ME: I have to shave my ballsack first. I'll be over after I'm done.
Them: My own mediocre attempt at humor has been highly amusing to myself. As long as your stray pubes don't choke my filter.
Me: Don't worry everything will be clean shaven
Them: Nah...not clean shaven. Make little swastikas for fun.
Me: I'll shave it in the shape of a cactus.
Them: Why not leave it and grow a tumbleweed...haha
Me: No I rather a cactus
Them: Why don't you cut the word OBAMA..My own mediocre attempt at humor has been highly amusing to myself.

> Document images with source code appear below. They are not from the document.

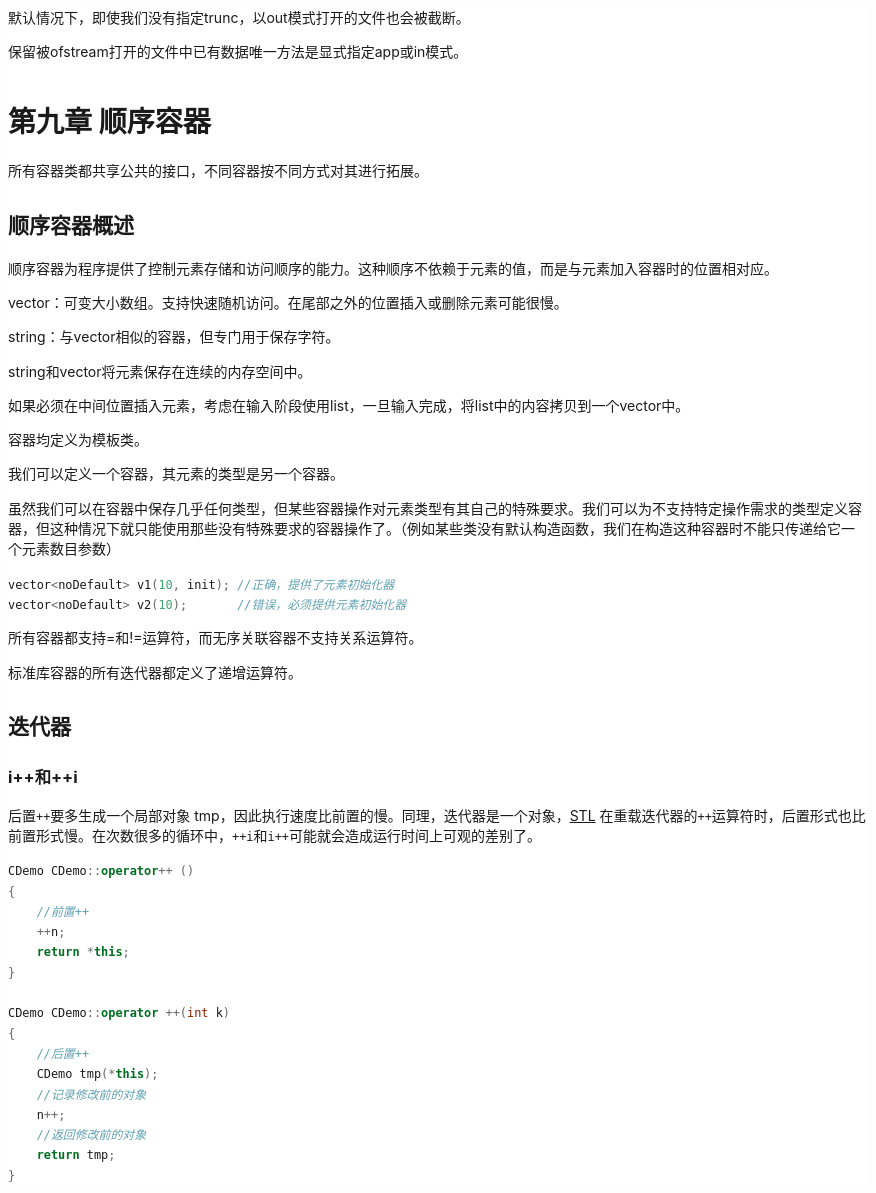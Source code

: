 默认情况下，即使我们没有指定trunc，以out模式打开的文件也会被截断。

保留被ofstream打开的文件中已有数据唯一方法是显式指定app或in模式。

# 第九章 顺序容器

所有容器类都共享公共的接口，不同容器按不同方式对其进行拓展。

## 顺序容器概述

顺序容器为程序提供了控制元素存储和访问顺序的能力。这种顺序不依赖于元素的值，而是与元素加入容器时的位置相对应。

vector：可变大小数组。支持快速随机访问。在尾部之外的位置插入或删除元素可能很慢。

string：与vector相似的容器，但专门用于保存字符。

string和vector将元素保存在连续的内存空间中。

如果必须在中间位置插入元素，考虑在输入阶段使用list，一旦输入完成，将list中的内容拷贝到一个vector中。

容器均定义为模板类。

我们可以定义一个容器，其元素的类型是另一个容器。

虽然我们可以在容器中保存几乎任何类型，但某些容器操作对元素类型有其自己的特殊要求。我们可以为不支持特定操作需求的类型定义容器，但这种情况下就只能使用那些没有特殊要求的容器操作了。（例如某些类没有默认构造函数，我们在构造这种容器时不能只传递给它一个元素数目参数）

```c++
vector<noDefault> v1(10, init);	//正确，提供了元素初始化器
vector<noDefault> v2(10);		//错误，必须提供元素初始化器
```

所有容器都支持=和!=运算符，而无序关联容器不支持关系运算符。

标准库容器的所有迭代器都定义了递增运算符。

## 迭代器

### i++和++i

后置`++`要多生成一个局部对象 tmp，因此执行速度比前置的慢。同理，迭代器是一个对象，[STL](http://c.biancheng.net/stl/) 在重载迭代器的`++`运算符时，后置形式也比前置形式慢。在次数很多的循环中，`++i`和`i++`可能就会造成运行时间上可观的差别了。

```c++
CDemo CDemo::operator++ ()
{  
    //前置++    
    ++n;    
    return *this;
}

CDemo CDemo::operator ++(int k)
{  
    //后置++    
    CDemo tmp(*this);  
    //记录修改前的对象    
    n++;    
    //返回修改前的对象
    return tmp;
}
```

Me: My ballsack is a Republican
Them: Chops! You have a sack? I think you sold Matt a false bill of goods.
Me: He should have inspected. Buyer beware.
Them: I'm sure the taste would've eventually given it away...unless that's not in y'all playbook.
Me: Apparently he like's the pole and the hole.
Them: The hole and the pole huh! That's got our Nigger/Burglar/Rapist fantasy beat..My own mediocre attempt at humor has been highly amusing to myself.! The shoe polish makes my face itch!
Me: Your fantasy? elaborate more!
The next day,
Me: Haha the jig is up. The person you are texting isn't here. You got the wrong person. I've been pranking you. Mega-lulz. Hahahaha
Them: Pranks on me? It took you this long to bail! You couldn't keep the convo going! I knew this was fake from the 3rd text Haha...shaving!
Me: I love wrong wrong number text. When I get those I take the opportunity to prank.
Them: Haha...well good for you! I knew there was a weird feeling with those replies. I though maybe someone grabbed the phone.